Uyuşturucuya karşı en büyük risk, onun görünür olmasından ziyade alışılır hale gelmesidir. Her baskın görüntüsü, her “şok” başlığı, her viral video; bir süre sonra duyarsızlık üretir.
Uyuşturucu bireyi çökertir, ailesini dağıtır, toplumu zehirler. Bunun romantize edilecek, mazur gösterilecek, “ama” ile yumuşatılacak hiçbir tarafı yok. Bugün Türkiye’de gençliğin en büyük tehditlerinden biri uyuşturucudur ve bu tehdit, ne yaşam tarzı ne de bireysel özgürlük başlığı altında tartışılabilir.
Tabii ki mesele burada bitmiyor.
Son günlerde ünlülere yönelik uyuşturucu baskınlarının bu denli büyük bir gündeme dönüşmesi, yalnızca bir suçla mücadele meselesi olarak görülmemesi gerekir. Bu aynı zamanda ahlak, ibret ve gösteri arasındaki tehlikeli bir geçiş alanıdır.
Uyuşturucu kullanan ya da buna aracılık eden herkes hukuk önünde hesap vermelidir.
Lakin suçla mücadelenin kameralarla, manşetlerle ve etiketlerle yürütülmesi, meseleyi çözmek yerine onu bir seyirlik nesneye dönüştürür. İsimler bilerek ve isteyerek dolaşıma sokuluyor. Toplum “şok” oluyor, öfkeleniyor, linç ediyor. Bu öfke, uyuşturucuyla mücadeleye değil, gösteriye dönüşüyor.

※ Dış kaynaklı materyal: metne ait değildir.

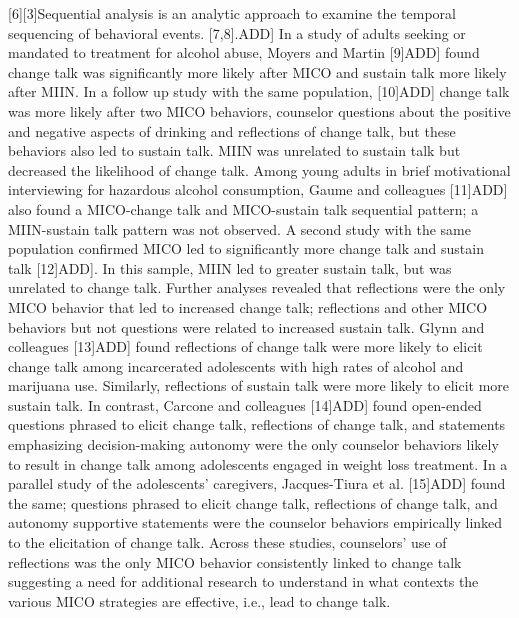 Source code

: [6][3]Sequential analysis is an analytic approach to examine the temporal sequencing of behavioral events. [7,8].ADD] In a study of adults seeking or mandated to treatment for alcohol abuse, Moyers and Martin [9]ADD] found change talk was significantly more likely after MICO and sustain talk more likely after MIIN. In a follow up study with the same population, [10]ADD] change talk was more likely after two MICO behaviors, counselor questions about the positive and negative aspects of drinking and reflections of change talk, but these behaviors also led to sustain talk. MIIN was unrelated to sustain talk but decreased the likelihood of change talk. Among young adults in brief motivational interviewing for hazardous alcohol consumption, Gaume and colleagues [11]ADD] also found a MICO-change talk and MICO-sustain talk sequential pattern; a MIIN-sustain talk pattern was not observed. A second study with the same population confirmed MICO led to significantly more change talk and sustain talk [12]ADD]. In this sample, MIIN led to greater sustain talk, but was unrelated to change talk. Further analyses revealed that reflections were the only MICO behavior that led to increased change talk; reflections and other MICO behaviors but not questions were related to increased sustain talk. Glynn and colleagues [13]ADD] found reflections of change talk were more likely to elicit change talk among incarcerated adolescents with high rates of alcohol and marijuana use. Similarly, reflections of sustain talk were more likely to elicit more sustain talk. In contrast, Carcone and colleagues [14]ADD] found open-ended questions phrased to elicit change talk, reflections of change talk, and statements emphasizing decision-making autonomy were the only counselor behaviors likely to result in change talk among adolescents engaged in weight loss treatment. In a parallel study of the adolescents’ caregivers, Jacques-Tiura et al. [15]ADD] found the same; questions phrased to elicit change talk, reflections of change talk, and autonomy supportive statements were the counselor behaviors empirically linked to the elicitation of change talk. Across these studies, counselors’ use of reflections was the only MICO behavior consistently linked to change talk suggesting a need for additional research to understand in what contexts the various MICO strategies are effective, i.e., lead to change talk.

Ünlü dediğimiz figürler yıllarca “örnek” olarak sunulmuş kişiler. Reklamlarda, dizilerde, sosyal medyada “başarı”, “güzellik”, “lüks” ile özdeşleştirilmişler. Bu kişilerin çöküşünün gösteriye dönüşmesi yani kameralar önünde, manşet yarışında, sosyal medya klipleriyle dolaşıma sokulduğunda olay “ders” olmaktan çıkıp, olağanlaşmaya geçiyor. Daha da kötüsü, bu çöküş dahi bir ün, bir konuşulurluk üretir.
Uyuşturucuya karşı en büyük risk, onun görünür olmasından ziyade alışılır hale gelmesidir. Her baskın görüntüsü, her “şok” başlığı, her viral video; bir süre sonra duyarsızlık üretir. Kısaca mantık şu; ünlü kullanıyor, yakalanıyor, yerle bir ediliyor ama hâlâ konuşuluyor. Bu, açık bir çelişkidir. Kötülük cezalandırılırken bile sahne ışıkları altında gösteriye dönüşüyor.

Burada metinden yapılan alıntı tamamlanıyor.